_ABOUT THIS TASK_
Copy all of the data below exactly as it is given.

[Excerpts from a dataset]

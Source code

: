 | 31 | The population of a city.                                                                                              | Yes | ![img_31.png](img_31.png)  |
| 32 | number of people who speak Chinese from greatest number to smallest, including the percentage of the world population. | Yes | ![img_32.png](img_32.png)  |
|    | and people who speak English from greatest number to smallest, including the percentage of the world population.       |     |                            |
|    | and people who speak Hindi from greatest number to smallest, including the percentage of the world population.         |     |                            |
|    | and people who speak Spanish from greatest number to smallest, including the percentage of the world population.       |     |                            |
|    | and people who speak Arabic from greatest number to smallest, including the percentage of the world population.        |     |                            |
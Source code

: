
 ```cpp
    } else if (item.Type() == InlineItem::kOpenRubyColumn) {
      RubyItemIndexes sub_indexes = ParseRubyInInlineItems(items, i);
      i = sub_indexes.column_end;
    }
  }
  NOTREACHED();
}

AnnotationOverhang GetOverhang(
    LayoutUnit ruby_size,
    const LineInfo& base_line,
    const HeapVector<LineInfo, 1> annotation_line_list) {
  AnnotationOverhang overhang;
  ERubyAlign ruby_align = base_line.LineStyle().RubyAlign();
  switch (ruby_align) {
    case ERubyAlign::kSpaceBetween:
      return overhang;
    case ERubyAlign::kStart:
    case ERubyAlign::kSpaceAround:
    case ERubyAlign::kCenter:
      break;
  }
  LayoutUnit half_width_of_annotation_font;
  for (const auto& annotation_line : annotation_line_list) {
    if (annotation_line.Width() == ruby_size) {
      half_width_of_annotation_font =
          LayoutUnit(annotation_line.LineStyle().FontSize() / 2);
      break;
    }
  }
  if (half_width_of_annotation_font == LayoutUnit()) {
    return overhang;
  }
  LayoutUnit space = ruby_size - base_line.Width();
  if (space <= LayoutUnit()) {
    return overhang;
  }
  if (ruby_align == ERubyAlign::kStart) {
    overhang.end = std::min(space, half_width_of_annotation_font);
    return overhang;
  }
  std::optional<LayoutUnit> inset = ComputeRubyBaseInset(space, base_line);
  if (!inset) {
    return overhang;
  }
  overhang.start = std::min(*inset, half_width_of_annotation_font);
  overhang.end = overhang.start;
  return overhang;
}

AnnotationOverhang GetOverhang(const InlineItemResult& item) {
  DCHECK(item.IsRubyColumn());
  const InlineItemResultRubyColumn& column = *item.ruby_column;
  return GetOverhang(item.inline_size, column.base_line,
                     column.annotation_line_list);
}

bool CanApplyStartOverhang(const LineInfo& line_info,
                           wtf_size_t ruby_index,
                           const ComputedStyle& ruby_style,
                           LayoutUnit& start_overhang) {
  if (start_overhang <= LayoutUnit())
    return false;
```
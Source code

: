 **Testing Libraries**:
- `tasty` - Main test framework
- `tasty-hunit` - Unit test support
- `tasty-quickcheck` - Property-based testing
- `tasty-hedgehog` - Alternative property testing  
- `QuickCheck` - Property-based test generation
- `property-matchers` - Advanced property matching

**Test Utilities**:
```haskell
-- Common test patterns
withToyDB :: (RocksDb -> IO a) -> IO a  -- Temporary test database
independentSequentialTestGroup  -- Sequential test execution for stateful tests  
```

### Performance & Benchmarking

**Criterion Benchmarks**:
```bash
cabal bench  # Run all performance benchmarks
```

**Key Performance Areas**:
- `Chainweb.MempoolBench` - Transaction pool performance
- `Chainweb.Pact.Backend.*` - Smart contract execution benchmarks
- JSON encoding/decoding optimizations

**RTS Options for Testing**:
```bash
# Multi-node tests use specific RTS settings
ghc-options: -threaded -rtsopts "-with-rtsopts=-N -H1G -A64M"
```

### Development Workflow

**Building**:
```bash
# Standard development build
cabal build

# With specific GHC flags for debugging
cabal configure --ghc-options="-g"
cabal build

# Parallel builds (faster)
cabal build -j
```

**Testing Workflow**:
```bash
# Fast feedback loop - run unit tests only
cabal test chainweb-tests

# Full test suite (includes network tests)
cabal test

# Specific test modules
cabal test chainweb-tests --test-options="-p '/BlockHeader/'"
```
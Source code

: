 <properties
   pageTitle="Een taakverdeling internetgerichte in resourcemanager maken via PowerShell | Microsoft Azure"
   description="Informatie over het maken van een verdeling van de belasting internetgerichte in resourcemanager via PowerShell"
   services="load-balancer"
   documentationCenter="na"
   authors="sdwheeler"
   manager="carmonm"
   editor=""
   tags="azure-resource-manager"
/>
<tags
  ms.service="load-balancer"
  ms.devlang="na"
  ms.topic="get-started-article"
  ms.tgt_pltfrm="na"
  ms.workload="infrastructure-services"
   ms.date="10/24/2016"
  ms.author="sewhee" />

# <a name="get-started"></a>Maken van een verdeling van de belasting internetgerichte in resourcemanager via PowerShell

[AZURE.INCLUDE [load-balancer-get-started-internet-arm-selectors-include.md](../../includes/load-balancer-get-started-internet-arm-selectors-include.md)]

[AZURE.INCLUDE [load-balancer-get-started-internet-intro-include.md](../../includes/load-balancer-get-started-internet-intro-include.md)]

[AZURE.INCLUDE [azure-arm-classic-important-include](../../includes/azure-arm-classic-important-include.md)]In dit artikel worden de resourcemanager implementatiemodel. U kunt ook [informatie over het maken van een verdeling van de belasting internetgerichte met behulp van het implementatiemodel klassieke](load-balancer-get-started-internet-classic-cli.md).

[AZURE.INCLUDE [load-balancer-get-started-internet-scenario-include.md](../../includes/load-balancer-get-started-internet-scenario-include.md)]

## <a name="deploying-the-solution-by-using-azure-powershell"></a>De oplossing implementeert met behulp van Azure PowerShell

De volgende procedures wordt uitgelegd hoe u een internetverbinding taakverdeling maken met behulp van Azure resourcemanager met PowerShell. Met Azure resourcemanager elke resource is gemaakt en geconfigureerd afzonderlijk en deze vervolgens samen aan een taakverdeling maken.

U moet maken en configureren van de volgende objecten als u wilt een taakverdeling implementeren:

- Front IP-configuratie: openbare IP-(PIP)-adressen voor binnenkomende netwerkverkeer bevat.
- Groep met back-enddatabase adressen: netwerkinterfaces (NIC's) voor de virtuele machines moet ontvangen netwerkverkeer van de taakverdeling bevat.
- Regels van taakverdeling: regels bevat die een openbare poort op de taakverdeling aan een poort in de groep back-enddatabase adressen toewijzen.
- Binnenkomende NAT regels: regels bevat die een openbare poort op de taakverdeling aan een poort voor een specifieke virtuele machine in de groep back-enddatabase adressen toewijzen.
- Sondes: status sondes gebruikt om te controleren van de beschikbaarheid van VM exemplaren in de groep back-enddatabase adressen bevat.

_YOUR RESPONSE_
Source code

: | 31 | The population of a city.                                                                                              | Yes | ![img_31.png](img_31.png)  |
| 32 | number of people who speak Chinese from greatest number to smallest, including the percentage of the world population. | Yes | ![img_32.png](img_32.png)  |
|    | and people who speak English from greatest number to smallest, including the percentage of the world population.       |     |                            |
|    | and people who speak Hindi from greatest number to smallest, including the percentage of the world population.         |     |                            |
|    | and people who speak Spanish from greatest number to smallest, including the percentage of the world population.       |     |                            |
|    | and people who speak Arabic from greatest number to smallest, including the percentage of the world population.        |     |                            |
Source code

:
 ```cpp
    } else if (item.Type() == InlineItem::kOpenRubyColumn) {
      RubyItemIndexes sub_indexes = ParseRubyInInlineItems(items, i);
      i = sub_indexes.column_end;
    }
  }
  NOTREACHED();
}

AnnotationOverhang GetOverhang(
    LayoutUnit ruby_size,
    const LineInfo& base_line,
    const HeapVector<LineInfo, 1> annotation_line_list) {
  AnnotationOverhang overhang;
  ERubyAlign ruby_align = base_line.LineStyle().RubyAlign();
  switch (ruby_align) {
    case ERubyAlign::kSpaceBetween:
      return overhang;
    case ERubyAlign::kStart:
    case ERubyAlign::kSpaceAround:
    case ERubyAlign::kCenter:
      break;
  }
  LayoutUnit half_width_of_annotation_font;
  for (const auto& annotation_line : annotation_line_list) {
    if (annotation_line.Width() == ruby_size) {
      half_width_of_annotation_font =
          LayoutUnit(annotation_line.LineStyle().FontSize() / 2);
      break;
    }
  }
  if (half_width_of_annotation_font == LayoutUnit()) {
    return overhang;
  }
  LayoutUnit space = ruby_size - base_line.Width();
  if (space <= LayoutUnit()) {
    return overhang;
  }
  if (ruby_align == ERubyAlign::kStart) {
    overhang.end = std::min(space, half_width_of_annotation_font);
    return overhang;
  }
  std::optional<LayoutUnit> inset = ComputeRubyBaseInset(space, base_line);
  if (!inset) {
    return overhang;
  }
  overhang.start = std::min(*inset, half_width_of_annotation_font);
  overhang.end = overhang.start;
  return overhang;
}

AnnotationOverhang GetOverhang(const InlineItemResult& item) {
  DCHECK(item.IsRubyColumn());
  const InlineItemResultRubyColumn& column = *item.ruby_column;
  return GetOverhang(item.inline_size, column.base_line,
                     column.annotation_line_list);
}

bool CanApplyStartOverhang(const LineInfo& line_info,
                           wtf_size_t ruby_index,
                           const ComputedStyle& ruby_style,
                           LayoutUnit& start_overhang) {
  if (start_overhang <= LayoutUnit())
    return false;
```
Source code

: **Testing Libraries**:
- `tasty` - Main test framework
- `tasty-hunit` - Unit test support
- `tasty-quickcheck` - Property-based testing
- `tasty-hedgehog` - Alternative property testing  
- `QuickCheck` - Property-based test generation
- `property-matchers` - Advanced property matching

**Test Utilities**:
```haskell
-- Common test patterns
withToyDB :: (RocksDb -> IO a) -> IO a  -- Temporary test database
independentSequentialTestGroup  -- Sequential test execution for stateful tests  
```

### Performance & Benchmarking

**Criterion Benchmarks**:
```bash
cabal bench  # Run all performance benchmarks
```

**Key Performance Areas**:
- `Chainweb.MempoolBench` - Transaction pool performance
- `Chainweb.Pact.Backend.*` - Smart contract execution benchmarks
- JSON encoding/decoding optimizations

**RTS Options for Testing**:
```bash
# Multi-node tests use specific RTS settings
ghc-options: -threaded -rtsopts "-with-rtsopts=-N -H1G -A64M"
```

### Development Workflow

**Building**:
```bash
# Standard development build
cabal build

# With specific GHC flags for debugging
cabal configure --ghc-options="-g"
cabal build

# Parallel builds (faster)
cabal build -j
```

**Testing Workflow**:
```bash
# Fast feedback loop - run unit tests only
cabal test chainweb-tests

# Full test suite (includes network tests)
cabal test

# Specific test modules
cabal test chainweb-tests --test-options="-p '/BlockHeader/'"
```
Source code

: <properties
   pageTitle="Een taakverdeling internetgerichte in resourcemanager maken via PowerShell | Microsoft Azure"
   description="Informatie over het maken van een verdeling van de belasting internetgerichte in resourcemanager via PowerShell"
   services="load-balancer"
   documentationCenter="na"
   authors="sdwheeler"
   manager="carmonm"
   editor=""
   tags="azure-resource-manager"
/>
<tags
  ms.service="load-balancer"
  ms.devlang="na"
  ms.topic="get-started-article"
  ms.tgt_pltfrm="na"
  ms.workload="infrastructure-services"
   ms.date="10/24/2016"
  ms.author="sewhee" />

# <a name="get-started"></a>Maken van een verdeling van de belasting internetgerichte in resourcemanager via PowerShell

[AZURE.INCLUDE [load-balancer-get-started-internet-arm-selectors-include.md](../../includes/load-balancer-get-started-internet-arm-selectors-include.md)]

[AZURE.INCLUDE [load-balancer-get-started-internet-intro-include.md](../../includes/load-balancer-get-started-internet-intro-include.md)]

[AZURE.INCLUDE [azure-arm-classic-important-include](../../includes/azure-arm-classic-important-include.md)]In dit artikel worden de resourcemanager implementatiemodel. U kunt ook [informatie over het maken van een verdeling van de belasting internetgerichte met behulp van het implementatiemodel klassieke](load-balancer-get-started-internet-classic-cli.md).

[AZURE.INCLUDE [load-balancer-get-started-internet-scenario-include.md](../../includes/load-balancer-get-started-internet-scenario-include.md)]

## <a name="deploying-the-solution-by-using-azure-powershell"></a>De oplossing implementeert met behulp van Azure PowerShell

De volgende procedures wordt uitgelegd hoe u een internetverbinding taakverdeling maken met behulp van Azure resourcemanager met PowerShell. Met Azure resourcemanager elke resource is gemaakt en geconfigureerd afzonderlijk en deze vervolgens samen aan een taakverdeling maken.

U moet maken en configureren van de volgende objecten als u wilt een taakverdeling implementeren:

- Front IP-configuratie: openbare IP-(PIP)-adressen voor binnenkomende netwerkverkeer bevat.
- Groep met back-enddatabase adressen: netwerkinterfaces (NIC's) voor de virtuele machines moet ontvangen netwerkverkeer van de taakverdeling bevat.
- Regels van taakverdeling: regels bevat die een openbare poort op de taakverdeling aan een poort in de groep back-enddatabase adressen toewijzen.
- Binnenkomende NAT regels: regels bevat die een openbare poort op de taakverdeling aan een poort voor een specifieke virtuele machine in de groep back-enddatabase adressen toewijzen.
- Sondes: status sondes gebruikt om te controleren van de beschikbaarheid van VM exemplaren in de groep back-enddatabase adressen bevat.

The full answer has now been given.